You can assume I know close to nothing of the business as I am starting out; however I am reading many posts avidly and having come across one that highlights the importance of laminating to ensure you get the most durability and "perceived quality", I want to make sure I do this in all my products.

So questions:

> Can I laminate on both inkjet printed transfers as well as vinyl?
> HOW can I do this? Looked everywhere for video demos or even posts and couldn't find one that was clear enough.

Thanks in advance!!!

Antuning


----------



## tee09 (Oct 30, 2009)

What do you mean by laminate a shirt?


----------



## PositiveDave (Dec 1, 2008)

Are you heat pressing?


----------



## Flint54 (Oct 16, 2008)

It sounds like you may be confusing printing on vinyl that needs to be laminated in order for it to last from either UV or wear of the ink.
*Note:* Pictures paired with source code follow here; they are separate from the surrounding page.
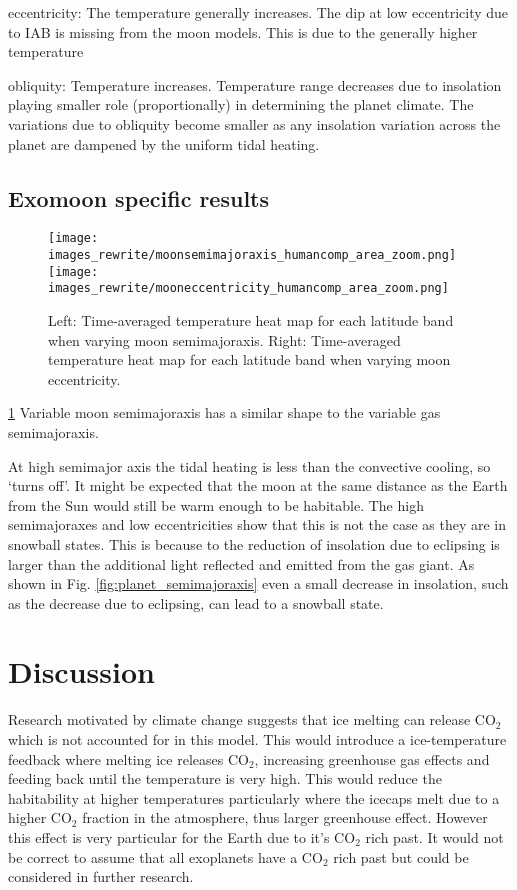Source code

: \documentclass[12pt, onecolumn]{revtex4-2}    %
\begin{document}
eccentricity:
The temperature generally increases.
The dip at low eccentricity due to IAB is missing from the moon models.
This is due to the generally higher temperature 

obliquity:
Temperature increases.
Temperature range decreases due to insolation playing smaller role (proportionally) in determining the planet climate.
The variations due to obliquity become smaller as any insolation variation across the planet are dampened by the uniform tidal heating.

\subsection{Exomoon specific results} \label{ssec:Exomoon_specific_results}
%
\begin{figure}[t]
  \texttt{[image: images\_rewrite/moonsemimajoraxis\_humancomp\_area\_zoom.png]}
  \texttt{[image: images\_rewrite/mooneccentricity\_humancomp\_area\_zoom.png]}
  \caption{
    Left:  Time-averaged temperature heat map for each latitude band when varying moon semimajoraxis.
    Right: Time-averaged temperature heat map for each latitude band when varying moon eccentricity.
  }
  \label{fig:moon_semimajoraxis_eccentricity}
\end{figure}

\ref{fig:moon_semimajoraxis_eccentricity}
Variable moon semimajoraxis has a similar shape to the variable gas semimajoraxis.

At high semimajor axis the tidal heating is less than the convective cooling, so `turns off'.
It might be expected that the moon at the same distance as the Earth from the Sun would still be warm enough to be habitable.
The high semimajoraxes and low eccentricities show that this is not the case as they are in snowball states.
This is because to the reduction of insolation due to eclipsing is larger than the additional light reflected and emitted from the gas giant.
As shown in Fig. \ref{fig:planet_semimajoraxis} even a small decrease in insolation, such as the decrease due to eclipsing, can lead to a snowball state.

\section{Discussion} \label{sec:Discussion}
Research motivated by climate change suggests that ice melting can release CO$_2$ which is not accounted for in this model.
This would introduce a ice-temperature feedback where melting ice releases CO$_2$, increasing greenhouse gas effects and feeding back until the temperature is very high.
This would reduce the habitability at higher temperatures particularly where the icecaps melt due to a higher CO$_2$ fraction in the atmosphere, thus larger greenhouse effect.
However this effect is very particular for the Earth due to it's CO$_2$ rich past.
It would not be correct to assume that all exoplanets have a CO$_2$ rich past but could be considered in further research.
\end{document}
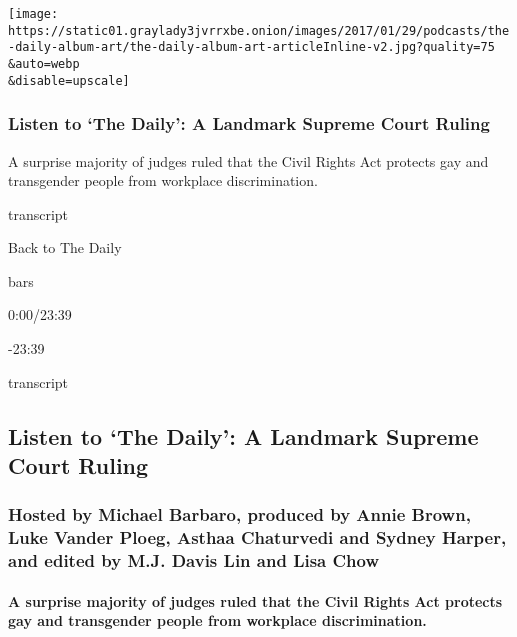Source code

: \texttt{[image: https://static01.graylady3jvrrxbe.onion/images/2017/01/29/podcasts/the-daily-album-art/the-daily-album-art-articleInline-v2.jpg?quality=75\\\&auto=webp\\\&disable=upscale]}

\hypertarget{listen-to-the-daily-a-landmark-supreme-court-ruling}{%
\subsubsection{Listen to `The Daily': A Landmark Supreme Court
Ruling}\label{listen-to-the-daily-a-landmark-supreme-court-ruling}}

A surprise majority of judges ruled that the Civil Rights Act protects
gay and transgender people from workplace discrimination.

transcript

Back to The Daily

bars

0:00/23:39

-23:39

transcript

\hypertarget{listen-to-the-daily-a-landmark-supreme-court-ruling-1}{%
\subsection{Listen to `The Daily': A Landmark Supreme Court
Ruling}\label{listen-to-the-daily-a-landmark-supreme-court-ruling-1}}

\hypertarget{hosted-by-michael-barbaro-produced-by-annie-brown-luke-vander-ploeg-asthaa-chaturvedi-and-sydney-harper-and-edited-by-mj-davis-lin-and-lisa-chow}{%
\subsubsection{Hosted by Michael Barbaro, produced by Annie Brown, Luke
Vander Ploeg, Asthaa Chaturvedi and Sydney Harper, and edited by M.J.
Davis Lin and Lisa
Chow}\label{hosted-by-michael-barbaro-produced-by-annie-brown-luke-vander-ploeg-asthaa-chaturvedi-and-sydney-harper-and-edited-by-mj-davis-lin-and-lisa-chow}}

\hypertarget{a-surprise-majority-of-judges-ruled-that-the-civil-rights-act-protects-gay-and-transgender-people-from-workplace-discrimination}{%
\paragraph{A surprise majority of judges ruled that the Civil Rights Act
protects gay and transgender people from workplace
discrimination.}\label{a-surprise-majority-of-judges-ruled-that-the-civil-rights-act-protects-gay-and-transgender-people-from-workplace-discrimination}}

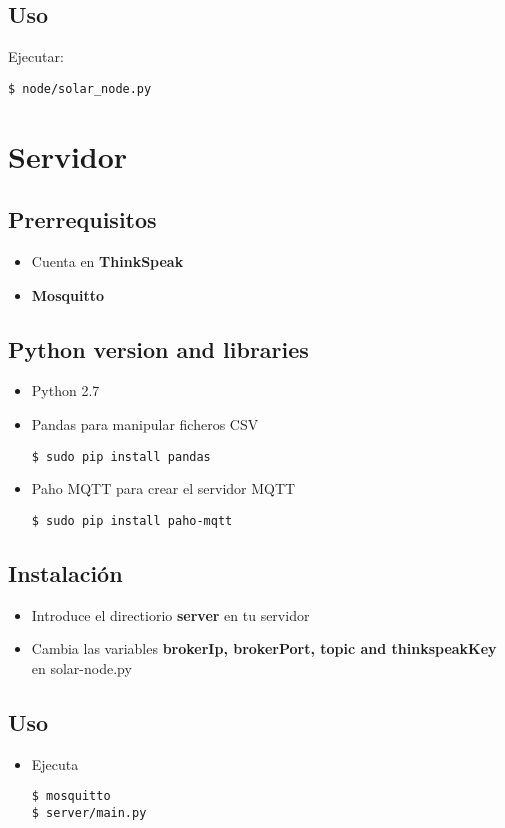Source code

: \subsection{Uso}
Ejecutar:
\begin{lstlisting}[frame=single]
$ node/solar_node.py
\end{lstlisting}

\section{Servidor}
\subsection{Prerrequisitos}
	\begin{itemize}
		\item Cuenta en \textbf{ThinkSpeak}
		\item \textbf{Mosquitto}
	\end{itemize}
\subsection{Python version and libraries}
	\begin{itemize}
		\item Python 2.7
		\item Pandas para manipular ficheros CSV
\begin{lstlisting}[frame=single]
$ sudo pip install pandas
\end{lstlisting}
		\item Paho MQTT para crear el servidor MQTT
\begin{lstlisting}[frame=single]
$ sudo pip install paho-mqtt
\end{lstlisting}

	\end{itemize}
\subsection{Instalación}
\begin{itemize}
	\item Introduce el directiorio \textbf{server} en tu servidor
	\item Cambia las variables \textbf{brokerIp, brokerPort, topic and thinkspeakKey} en solar-node.py
\end{itemize}
\subsection{Uso}
\begin{itemize}
	\item Ejecuta
\begin{lstlisting}[frame=single]
$ mosquitto
$ server/main.py
\end{lstlisting}
\end{itemize}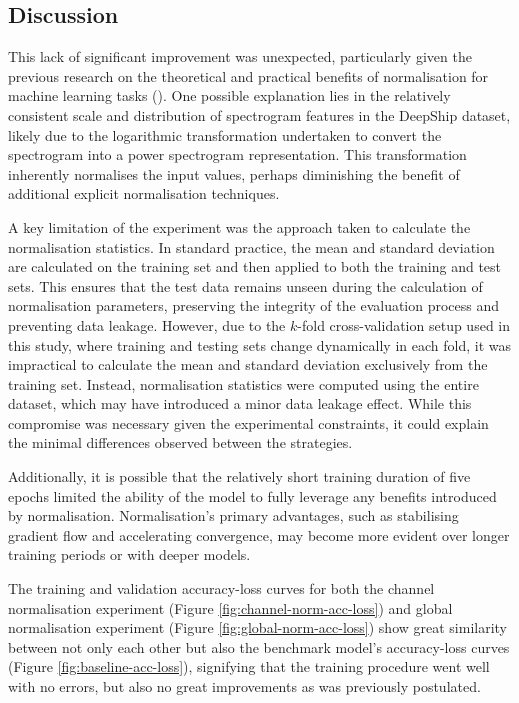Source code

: \subsection{Discussion}

This lack of significant improvement was unexpected, particularly given the previous research on the theoretical and practical benefits of normalisation for machine learning tasks (\cite{chris_kroenke_normalizing_2022, gunes_answer_2020, wu_group_2018, primus_frequency-wise_2023, simic_normalization_2023}). One possible explanation lies in the relatively consistent scale and distribution of spectrogram features in the DeepShip dataset, likely due to the logarithmic transformation undertaken to convert the spectrogram into a power spectrogram representation. This transformation inherently normalises the input values, perhaps diminishing the benefit of additional explicit normalisation techniques.

A key limitation of the experiment was the approach taken to calculate the normalisation statistics. In standard practice, the mean and standard deviation are calculated on the training set and then applied to both the training and test sets. This ensures that the test data remains unseen during the calculation of normalisation parameters, preserving the integrity of the evaluation process and preventing data leakage. However, due to the $k$-fold cross-validation setup used in this study, where training and testing sets change dynamically in each fold, it was impractical to calculate the mean and standard deviation exclusively from the training set. Instead, normalisation statistics were computed using the entire dataset, which may have introduced a minor data leakage effect. While this compromise was necessary given the experimental constraints, it could explain the minimal differences observed between the strategies.

Additionally, it is possible that the relatively short training duration of five epochs limited the ability of the model to fully leverage any benefits introduced by normalisation. Normalisation's primary advantages, such as stabilising gradient flow and accelerating convergence, may become more evident over longer training periods or with deeper models.

The training and validation accuracy-loss curves for both the channel normalisation experiment (Figure \ref{fig:channel-norm-acc-loss}) and global normalisation experiment (Figure \ref{fig:global-norm-acc-loss}) show great similarity between not only each other but also the benchmark model's accuracy-loss curves (Figure \ref{fig:baseline-acc-loss}), signifying that the training procedure went well with no errors, but also no great improvements as was previously postulated.

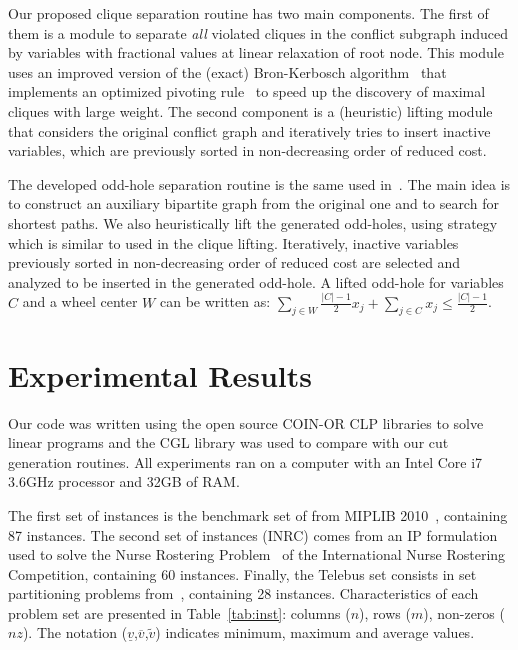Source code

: \documentclass{endm}
\begin{document}
Our proposed clique separation routine has two main components. The first of them is a module to separate \emph{all} violated cliques in the conflict subgraph induced by variables with fractional values at linear relaxation of root node. This module uses an improved version of the (exact) Bron-Kerbosch algorithm~\cite{Bron1973} that implements an optimized pivoting rule~\cite{Brito2011} to speed up the discovery of maximal cliques with large weight. The second component is a (heuristic) lifting module that considers the original conflict graph and iteratively tries to insert inactive variables, which are previously sorted in non-decreasing order of reduced cost. 

The developed odd-hole separation routine is the same used in~\cite{Rebennack2009}. The main idea is to construct an auxiliary bipartite graph from the original one and to search for shortest paths. We also heuristically lift the generated odd-holes, using strategy which is similar to used in the clique lifting. Iteratively, inactive variables previously sorted in non-decreasing order of reduced cost are selected and analyzed to be inserted in the generated odd-hole. A lifted odd-hole for variables $C$ and a wheel center $W$ can be written as: $\displaystyle \sum_{j \in W} \frac{|C|-1}{2} x_{j} + \sum_{j \in C} x_{j} \leq \frac{|C|-1}{2}$.

\section{Experimental Results}\label{experiments}

Our code was written using the open source COIN-OR \cite{LougeeHeimer2003} CLP libraries to solve linear programs and the CGL library was used to compare with our cut generation routines. All experiments ran on a computer with an Intel Core i7 3.6GHz processor and 32GB of RAM.

The first set of instances is the benchmark set of from MIPLIB 2010~\cite{miplib}, containing 87 instances. The second set of instances (INRC) comes from an IP formulation  used to solve the Nurse Rostering Problem~\cite{Santos2014} of the International Nurse Rostering Competition, containing 60 instances. Finally, the Telebus set consists in set partitioning problems from~\cite{Borndorfer1998}, containing 28 instances. Characteristics of each problem set are presented in Table~\ref{tab:inst}: columns ($n$), rows ($m$), non-zeros ($nz$). The notation ($\underline{v}$,$\overline{v}$,$\tilde{v}$) indicates minimum, maximum and average values.
\end{document}
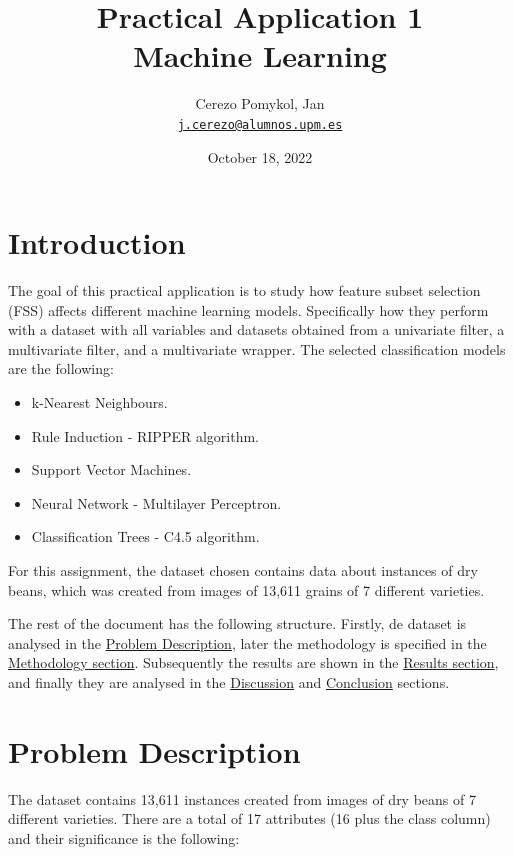 \documentclass[a4paper,11pt]{article}
\author{
	\Large Cerezo Pomykol, Jan\\ \href{mailto:j.cerezo@alumnos.upm.es}{\small\texttt{j.cerezo@alumnos.upm.es}}
}
\title{\textbf{\Huge Practical Application 1} \\
		\Large Machine Learning}
\date{\Large October 18, 2022}
\begin{document}
\maketitle
\vfill

\tableofcontents
\newpage

\section{Introduction}
\label{sec:introduction}

The goal of this practical application is to study how feature subset selection (FSS) affects different machine learning models. Specifically how they perform with a dataset with all variables and datasets obtained from a univariate filter, a multivariate filter, and a multivariate wrapper. The selected classification models are the following:

\begin{itemize}
\item k-Nearest Neighbours.
\item Rule Induction - RIPPER algorithm.
\item Support Vector Machines.
\item Neural Network - Multilayer Perceptron.
\item Classification Trees - C4.5 algorithm.
\end{itemize}

For this assignment, the dataset chosen \cite{misc_dry_bean_dataset_602}\cite{KOKLU2020105507} contains data about instances of dry beans, which was created from images of 13,611 grains of 7 different varieties.

The rest of the document has the following structure. Firstly, de dataset is analysed in the \hyperref[sec:problem]{Problem Description}, later the methodology is specified in the \hyperref[sec:methodology]{Methodology section}. Subsequently the results are shown in the \hyperref[sec:results]{Results section}, and finally they are analysed in the \hyperref[sec:discussion]{Discussion} and \hyperref[sec:conclusion]{Conclusion} sections.

\section{Problem Description}
\label{sec:problem}

The dataset contains 13,611 instances created from images of dry beans of 7 different varieties. There are a total of 17 attributes (16 plus the class column) and their significance is the following:
\end{document}
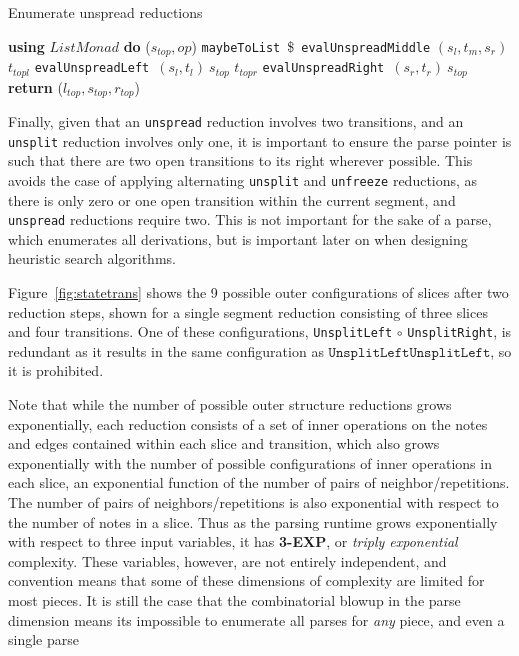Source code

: \documentclass[12pt,a4paper,twoside,openright]{report}
\theoremstyle{definition}
\begin{document}
\begin{algorithm}[h]
  \caption{Enumerate unspread reductions}
  \label{code:heuristic0}
  \begin{algorithmic}[1]
    \State \textbf{using} $List Monad$ \textbf{do} 
    \State ($s_{top}, op$) \gets \texttt{maybeToList}~\$~\texttt{evalUnspreadMiddle} $(s_l, t_m, s_r)$ 
    \State $t_{topl}$ \gets \texttt{evalUnspreadLeft}~$(s_l, t_l)~s_{top}$
    \State $t_{topr}$ \gets \texttt{evalUnspreadRight}~$(s_r, t_r)~s_{top}$
    \State \textbf{return} ($l_{top}, s_{top}, r_{top}$)
    \EndFunction
  \end{algorithmic}
\end{algorithm}

Finally, given that an \texttt{unspread} reduction involves two transitions, and an \texttt{unsplit} reduction involves only one, it is important to ensure the parse pointer is such that there are two open transitions to its right wherever possible. This avoids the case of applying alternating \texttt{unsplit} and \texttt{unfreeze} reductions, as there is only zero or one open transition within the current segment, and \texttt{unspread} reductions require two. This is not important for the sake of a parse, which enumerates all derivations, but is important later on when designing heuristic search algorithms. \footnotemark 


Figure~\ref{fig:statetrans} shows the 9 possible outer configurations of slices after two reduction steps, shown for a single segment reduction consisting of three slices and four transitions. One of these configurations, \texttt{UnsplitLeft} $\circ$ \texttt{UnsplitRight}, is redundant as it results in the same configuration as $\texttt{UnsplitLeft} $$ \texttt{UnsplitLeft}$, so it is prohibited.

Note that while the number of possible outer structure reductions grows exponentially, each reduction consists of a set of inner operations on the notes and edges contained within each slice and transition, which also grows exponentially with the number of possible configurations of inner operations in each slice, an exponential function of the number of pairs of neighbor/repetitions. The number of pairs of neighbors/repetitions is also exponential with respect to the number of notes in a slice.
Thus as the parsing runtime grows exponentially with respect to three input variables, it has \textbf{3-EXP}, or \textit{triply exponential} complexity. These variables, however, are not entirely independent, and convention means that some of these dimensions of complexity are limited for most pieces. It is still the case that the combinatorial blowup in the parse dimension means its impossible to enumerate all parses for \textit{any} piece, and even a single parse 
\end{document}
I have not heard of laminating for a garment. 

Or are you asking on layering of different colors of heat transfer vinyl for a multi color transfer on a garment?


----------



## antuning (Jul 11, 2011)

Flint54 said:


> It sounds like you may be confusing printing on vinyl that needs to be laminated in order for it to last from either UV or wear of the ink. I have not heard of laminating for a garment.
> 
> Or are you asking on layering of different colors of heat transfer vinyl for a multi color transfer on a garment?


Hello! Apologies for the ignorance :s

The question is precisely re printing on vinyl that needs to be laminated to enable it to last longer 

Though some hints re the multi color transfer on garments would be a plus

Appreciate your help!


----------



## tachia (Feb 7, 2011)

I spoke with someone recently that told me I should look into laminating my shirts to have them last longer. Did you ever get additional information about the process and name?


----------